Task requirements: Note every line in the entries that contains the string "VolumeProfilesPeriodType", and copy it.

━━ Records shown ━━

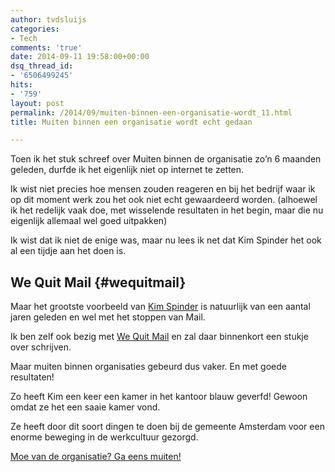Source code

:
```yaml
---
author: tvdsluijs
categories:
- Tech
comments: 'true'
date: 2014-09-11 19:58:00+00:00
dsq_thread_id:
- '6506499245'
hits:
- '759'
layout: post
permalink: /2014/09/muiten-binnen-een-organisatie-wordt_11.html
title: Muiten binnen een organisatie wordt echt gedaan

---
```

Toen ik het stuk schreef over Muiten binnen de organisatie zo&#8217;n 6 maanden geleden, durfde ik het eigenlijk niet op internet te zetten.

Ik wist niet precies hoe mensen zouden reageren en bij het bedrijf waar ik op dit moment werk zou het ook niet echt gewaardeerd worden. (alhoewel ik het redelijk vaak doe, met wisselende resultaten in het begin, maar die nu eigenlijk allemaal wel goed uitpakken)

Ik wist dat ik niet de enige was, maar nu lees ik net dat Kim Spinder het ook al een tijdje aan het doen is. 

## We Quit Mail {#wequitmail}

Maar het grootste voorbeeld van [Kim Spinder](http://kimspinder.nl/) is natuurlijk van een aantal jaren geleden en wel met het stoppen van Mail.

Ik ben zelf ook bezig met [We Quit Mail](http://wequitmail.nl/) en zal daar binnenkort een stukje over schrijven. 

Maar muiten binnen organisaties gebeurd dus vaker. En met goede resultaten!

Zo heeft Kim een keer een kamer in het kantoor blauw geverfd! Gewoon omdat ze het een saaie kamer vond.

Ze heeft door dit soort dingen te doen bij de gemeente Amsterdam voor een enorme beweging in de werkcultuur gezorgd.



[Moe van de organisatie? Ga eens muiten!](http://ontwerpjeleven.nl/kim-spinder-muiten/)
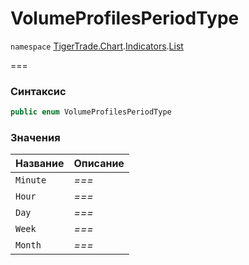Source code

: # VolumeProfilesPeriodType

`namespace` [TigerTrade.Chart](../../../../).[Indicators](../).[List](./)

\===

### Синтаксис

```csharp
public enum VolumeProfilesPeriodType
```

### Значения

| Название | Описание |
| -------- | -------- |
| `Minute` | _===_    |
| `Hour`   | _===_    |
| `Day`    | _===_    |
| `Week`   | _===_    |
| `Month`  | _===_    |
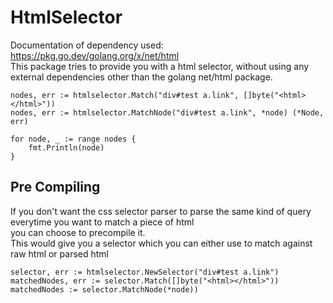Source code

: # HtmlSelector
Documentation of dependency used: https://pkg.go.dev/golang.org/x/net/html  
This package tries to provide you with a html selector, without using any external dependencies other than the golang net/html package.  

```golang
nodes, err := htmlselector.Match("div#test a.link", []byte("<html></html>"))
nodes, err := htmlselector.MatchNode("div#test a.link", *node) (*Node, err)

for node, _ := range nodes {
	fmt.Println(node)
}
```

## Pre Compiling
If you don't want the css selector parser to parse the same kind of query everytime you want to match a piece of html  
you can choose to precompile it.  
This would give you a selector which you can either use to match against raw html or parsed html  

```golang
selector, err := htmlselector.NewSelector("div#test a.link")
matchedNodes, err := selector.Match([]byte("<html></html>"))
matchedNodes := selector.MatchNode(*node))
```

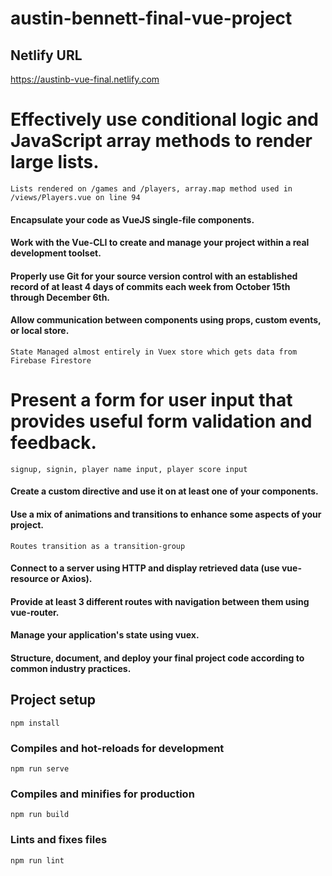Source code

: # austin-bennett-final-vue-project

## Netlify URL

https://austinb-vue-final.netlify.com

# Effectively use conditional logic and JavaScript array methods to render large lists.

```
Lists rendered on /games and /players, array.map method used in /views/Players.vue on line 94
```

#### Encapsulate your code as VueJS single-file components.

#### Work with the Vue-CLI to create and manage your project within a real development toolset.

#### Properly use Git for your source version control with an established record of at least 4 days of commits each week from October 15th through December 6th.

#### Allow communication between components using props, custom events, or local store.

```
State Managed almost entirely in Vuex store which gets data from Firebase Firestore
```

# Present a form for user input that provides useful form validation and feedback.

```
signup, signin, player name input, player score input
```

#### Create a custom directive and use it on at least one of your components.

#### Use a mix of animations and transitions to enhance some aspects of your project.

```
Routes transition as a transition-group
```

#### Connect to a server using HTTP and display retrieved data (use vue-resource or Axios).

#### Provide at least 3 different routes with navigation between them using vue-router.

#### Manage your application's state using vuex.

#### Structure, document, and deploy your final project code according to common industry practices.

## Project setup

```
npm install
```

### Compiles and hot-reloads for development

```
npm run serve
```

### Compiles and minifies for production

```
npm run build
```

### Lints and fixes files

```
npm run lint
```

━━━

Answer box:
: # VolumeProfilesPeriodType
public enum VolumeProfilesPeriodType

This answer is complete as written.